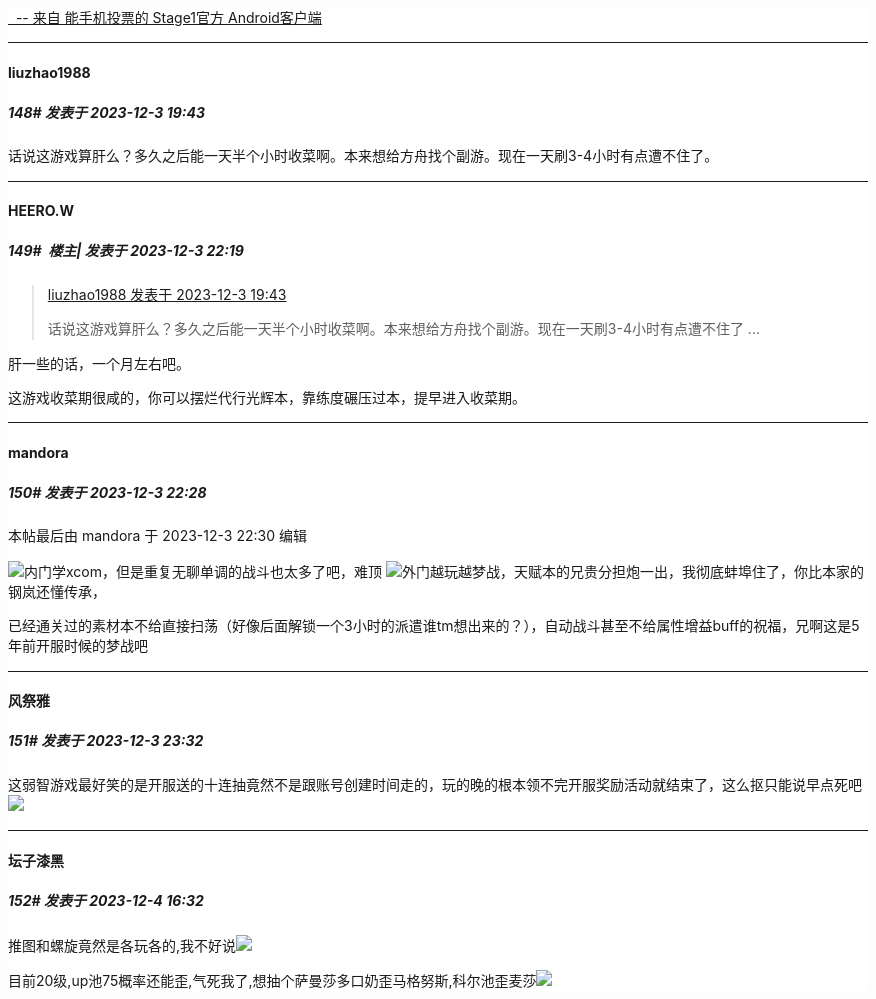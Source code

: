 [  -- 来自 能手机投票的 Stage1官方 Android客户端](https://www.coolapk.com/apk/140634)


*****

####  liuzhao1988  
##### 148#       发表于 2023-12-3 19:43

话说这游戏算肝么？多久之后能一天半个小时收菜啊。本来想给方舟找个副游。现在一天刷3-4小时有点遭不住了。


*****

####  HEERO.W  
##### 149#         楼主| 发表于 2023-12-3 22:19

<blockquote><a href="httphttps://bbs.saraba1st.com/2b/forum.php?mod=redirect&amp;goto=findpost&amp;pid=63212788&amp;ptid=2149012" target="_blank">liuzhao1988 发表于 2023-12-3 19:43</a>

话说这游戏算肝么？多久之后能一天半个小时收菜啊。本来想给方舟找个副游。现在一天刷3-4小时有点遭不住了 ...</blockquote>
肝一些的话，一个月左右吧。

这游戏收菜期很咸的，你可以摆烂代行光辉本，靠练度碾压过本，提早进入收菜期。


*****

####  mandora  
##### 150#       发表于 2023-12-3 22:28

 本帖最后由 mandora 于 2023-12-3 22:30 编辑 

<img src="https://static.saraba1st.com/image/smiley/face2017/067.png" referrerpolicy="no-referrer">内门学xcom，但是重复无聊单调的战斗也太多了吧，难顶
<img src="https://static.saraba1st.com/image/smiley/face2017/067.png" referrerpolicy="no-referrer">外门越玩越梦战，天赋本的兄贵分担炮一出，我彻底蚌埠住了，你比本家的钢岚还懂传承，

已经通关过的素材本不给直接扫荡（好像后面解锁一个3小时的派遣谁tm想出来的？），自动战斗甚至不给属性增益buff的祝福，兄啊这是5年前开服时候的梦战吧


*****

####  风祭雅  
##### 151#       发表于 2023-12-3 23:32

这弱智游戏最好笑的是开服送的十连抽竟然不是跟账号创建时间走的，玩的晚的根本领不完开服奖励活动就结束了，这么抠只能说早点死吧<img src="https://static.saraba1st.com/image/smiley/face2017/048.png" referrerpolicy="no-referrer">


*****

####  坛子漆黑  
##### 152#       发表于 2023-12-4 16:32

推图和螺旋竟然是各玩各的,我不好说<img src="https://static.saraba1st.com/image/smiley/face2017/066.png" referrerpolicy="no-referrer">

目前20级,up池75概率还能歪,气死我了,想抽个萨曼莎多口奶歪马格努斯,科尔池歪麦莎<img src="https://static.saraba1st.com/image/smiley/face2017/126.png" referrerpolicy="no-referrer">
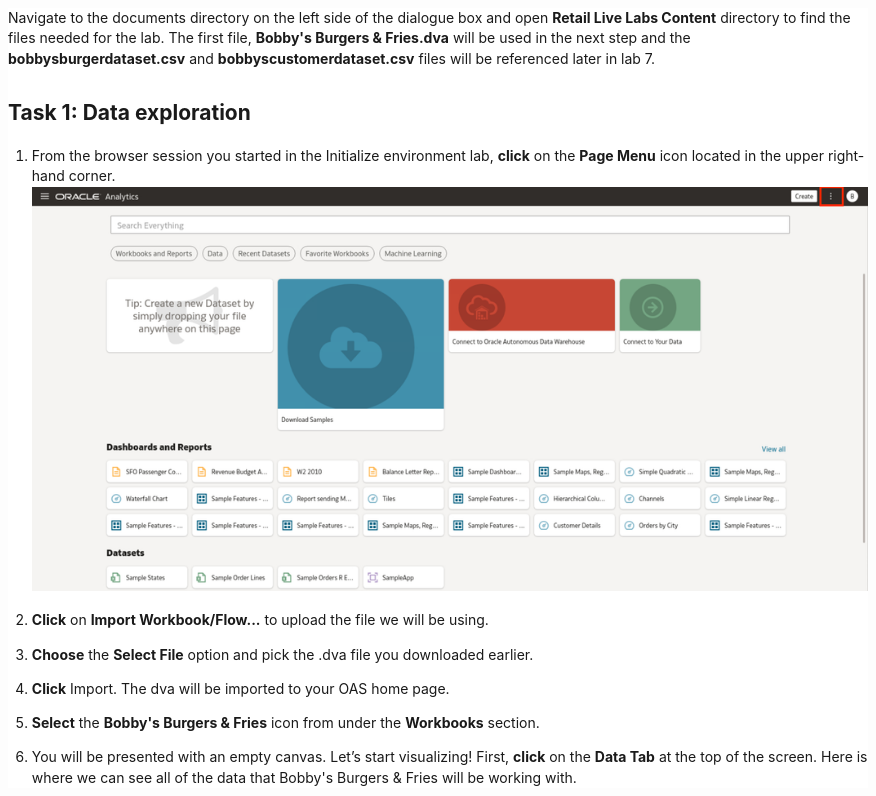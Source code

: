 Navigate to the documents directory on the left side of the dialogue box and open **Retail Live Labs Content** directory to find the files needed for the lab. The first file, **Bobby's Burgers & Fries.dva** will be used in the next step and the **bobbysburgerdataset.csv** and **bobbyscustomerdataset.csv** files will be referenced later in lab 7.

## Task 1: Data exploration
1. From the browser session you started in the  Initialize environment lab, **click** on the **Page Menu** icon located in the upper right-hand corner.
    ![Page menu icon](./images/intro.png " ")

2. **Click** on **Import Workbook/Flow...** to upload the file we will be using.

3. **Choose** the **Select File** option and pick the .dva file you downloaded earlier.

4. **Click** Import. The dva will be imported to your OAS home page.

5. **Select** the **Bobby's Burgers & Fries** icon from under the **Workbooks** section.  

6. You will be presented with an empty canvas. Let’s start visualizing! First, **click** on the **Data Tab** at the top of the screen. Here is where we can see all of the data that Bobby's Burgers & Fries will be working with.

+---+

To do |
Return every entry unchanged and skip the pictures.

Solution to this task |
Source code

: [  -- 来自 能手机投票的 Stage1官方 Android客户端](https://www.coolapk.com/apk/140634)


*****

####  liuzhao1988  
##### 148#       发表于 2023-12-3 19:43

话说这游戏算肝么？多久之后能一天半个小时收菜啊。本来想给方舟找个副游。现在一天刷3-4小时有点遭不住了。


*****

####  HEERO.W  
##### 149#         楼主| 发表于 2023-12-3 22:19

<blockquote><a href="httphttps://bbs.saraba1st.com/2b/forum.php?mod=redirect&amp;goto=findpost&amp;pid=63212788&amp;ptid=2149012" target="_blank">liuzhao1988 发表于 2023-12-3 19:43</a>

话说这游戏算肝么？多久之后能一天半个小时收菜啊。本来想给方舟找个副游。现在一天刷3-4小时有点遭不住了 ...</blockquote>
肝一些的话，一个月左右吧。

这游戏收菜期很咸的，你可以摆烂代行光辉本，靠练度碾压过本，提早进入收菜期。


*****

####  mandora  
##### 150#       发表于 2023-12-3 22:28

 本帖最后由 mandora 于 2023-12-3 22:30 编辑 

<img src="https://static.saraba1st.com/image/smiley/face2017/067.png" referrerpolicy="no-referrer">内门学xcom，但是重复无聊单调的战斗也太多了吧，难顶
<img src="https://static.saraba1st.com/image/smiley/face2017/067.png" referrerpolicy="no-referrer">外门越玩越梦战，天赋本的兄贵分担炮一出，我彻底蚌埠住了，你比本家的钢岚还懂传承，

已经通关过的素材本不给直接扫荡（好像后面解锁一个3小时的派遣谁tm想出来的？），自动战斗甚至不给属性增益buff的祝福，兄啊这是5年前开服时候的梦战吧


*****

####  风祭雅  
##### 151#       发表于 2023-12-3 23:32

这弱智游戏最好笑的是开服送的十连抽竟然不是跟账号创建时间走的，玩的晚的根本领不完开服奖励活动就结束了，这么抠只能说早点死吧<img src="https://static.saraba1st.com/image/smiley/face2017/048.png" referrerpolicy="no-referrer">


*****

####  坛子漆黑  
##### 152#       发表于 2023-12-4 16:32

推图和螺旋竟然是各玩各的,我不好说<img src="https://static.saraba1st.com/image/smiley/face2017/066.png" referrerpolicy="no-referrer">

目前20级,up池75概率还能歪,气死我了,想抽个萨曼莎多口奶歪马格努斯,科尔池歪麦莎<img src="https://static.saraba1st.com/image/smiley/face2017/126.png" referrerpolicy="no-referrer">
Source code

: Navigate to the documents directory on the left side of the dialogue box and open **Retail Live Labs Content** directory to find the files needed for the lab. The first file, **Bobby's Burgers & Fries.dva** will be used in the next step and the **bobbysburgerdataset.csv** and **bobbyscustomerdataset.csv** files will be referenced later in lab 7.

## Task 1: Data exploration
1. From the browser session you started in the  Initialize environment lab, **click** on the **Page Menu** icon located in the upper right-hand corner.
    ![Page menu icon](./images/intro.png " ")

2. **Click** on **Import Workbook/Flow...** to upload the file we will be using.

3. **Choose** the **Select File** option and pick the .dva file you downloaded earlier.

4. **Click** Import. The dva will be imported to your OAS home page.

5. **Select** the **Bobby's Burgers & Fries** icon from under the **Workbooks** section.  

6. You will be presented with an empty canvas. Let’s start visualizing! First, **click** on the **Data Tab** at the top of the screen. Here is where we can see all of the data that Bobby's Burgers & Fries will be working with.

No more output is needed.